**WHAT IS REQUIRED:** Scan the records below for the word "textbf". Copy each line where it appears.

(Saved data entries)
--------

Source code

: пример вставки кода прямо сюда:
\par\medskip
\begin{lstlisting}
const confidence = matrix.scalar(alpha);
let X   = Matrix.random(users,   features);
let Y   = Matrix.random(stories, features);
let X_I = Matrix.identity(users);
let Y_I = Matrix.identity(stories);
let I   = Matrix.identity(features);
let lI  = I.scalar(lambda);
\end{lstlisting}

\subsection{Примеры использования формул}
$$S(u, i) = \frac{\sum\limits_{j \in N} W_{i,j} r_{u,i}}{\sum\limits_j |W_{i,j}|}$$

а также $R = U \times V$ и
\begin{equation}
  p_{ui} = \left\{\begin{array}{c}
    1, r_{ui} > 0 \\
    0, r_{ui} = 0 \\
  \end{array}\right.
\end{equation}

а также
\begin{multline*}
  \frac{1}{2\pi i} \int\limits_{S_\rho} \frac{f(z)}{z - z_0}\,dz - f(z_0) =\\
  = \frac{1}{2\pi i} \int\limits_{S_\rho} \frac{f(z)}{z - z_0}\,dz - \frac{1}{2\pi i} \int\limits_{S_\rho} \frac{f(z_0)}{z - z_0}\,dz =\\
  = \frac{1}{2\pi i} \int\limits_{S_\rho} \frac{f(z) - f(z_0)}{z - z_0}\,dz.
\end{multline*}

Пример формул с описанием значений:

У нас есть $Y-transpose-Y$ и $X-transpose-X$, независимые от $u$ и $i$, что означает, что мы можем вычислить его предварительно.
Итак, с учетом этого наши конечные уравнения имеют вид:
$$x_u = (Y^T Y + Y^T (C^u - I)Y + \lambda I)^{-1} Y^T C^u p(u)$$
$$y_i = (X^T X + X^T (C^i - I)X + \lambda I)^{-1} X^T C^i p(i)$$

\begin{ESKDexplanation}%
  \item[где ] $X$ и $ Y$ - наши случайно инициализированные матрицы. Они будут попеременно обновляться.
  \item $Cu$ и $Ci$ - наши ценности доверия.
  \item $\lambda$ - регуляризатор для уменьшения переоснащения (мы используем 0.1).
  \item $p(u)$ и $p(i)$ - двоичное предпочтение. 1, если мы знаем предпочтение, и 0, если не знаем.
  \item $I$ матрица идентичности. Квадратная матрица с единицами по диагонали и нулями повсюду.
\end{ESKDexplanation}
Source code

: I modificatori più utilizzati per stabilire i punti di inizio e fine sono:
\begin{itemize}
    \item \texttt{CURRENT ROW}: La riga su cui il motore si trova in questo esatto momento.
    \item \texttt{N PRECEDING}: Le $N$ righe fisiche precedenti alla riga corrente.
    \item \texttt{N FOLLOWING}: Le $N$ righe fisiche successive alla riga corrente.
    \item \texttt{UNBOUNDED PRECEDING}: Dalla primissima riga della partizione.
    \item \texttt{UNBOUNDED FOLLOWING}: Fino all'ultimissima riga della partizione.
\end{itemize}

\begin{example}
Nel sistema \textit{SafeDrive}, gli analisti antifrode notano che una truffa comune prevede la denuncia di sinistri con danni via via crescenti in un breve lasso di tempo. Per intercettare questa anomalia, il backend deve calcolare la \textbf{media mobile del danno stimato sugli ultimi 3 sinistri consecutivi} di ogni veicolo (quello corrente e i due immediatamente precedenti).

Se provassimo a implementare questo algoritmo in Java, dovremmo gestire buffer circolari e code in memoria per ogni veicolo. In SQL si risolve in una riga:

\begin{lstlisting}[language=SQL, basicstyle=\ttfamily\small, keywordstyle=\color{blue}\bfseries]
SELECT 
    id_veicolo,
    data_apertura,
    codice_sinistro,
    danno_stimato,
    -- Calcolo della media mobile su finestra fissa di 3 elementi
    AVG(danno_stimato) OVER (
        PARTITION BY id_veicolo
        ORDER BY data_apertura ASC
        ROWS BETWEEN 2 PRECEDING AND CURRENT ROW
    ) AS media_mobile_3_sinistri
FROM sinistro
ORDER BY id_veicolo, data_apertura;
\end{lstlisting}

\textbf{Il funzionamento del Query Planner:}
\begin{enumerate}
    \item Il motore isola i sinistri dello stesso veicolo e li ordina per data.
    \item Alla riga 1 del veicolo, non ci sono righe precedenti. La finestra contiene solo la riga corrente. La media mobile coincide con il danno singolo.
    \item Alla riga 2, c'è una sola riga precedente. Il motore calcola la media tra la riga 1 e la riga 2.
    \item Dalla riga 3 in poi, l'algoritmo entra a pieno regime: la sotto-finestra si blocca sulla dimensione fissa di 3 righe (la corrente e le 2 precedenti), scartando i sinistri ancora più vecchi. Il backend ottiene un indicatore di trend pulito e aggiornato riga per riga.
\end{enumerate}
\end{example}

--------

**SOLUTION TO THIS EXERCISE:**
Nel sistema \textit{SafeDrive}, gli analisti antifrode notano che una truffa comune prevede la denuncia di sinistri con danni via via crescenti in un breve lasso di tempo. Per intercettare questa anomalia, il backend deve calcolare la \textbf{media mobile del danno stimato sugli ultimi 3 sinistri consecutivi} di ogni veicolo (quello corrente e i due immediatamente precedenti).
\textbf{Il funzionamento del Query Planner:}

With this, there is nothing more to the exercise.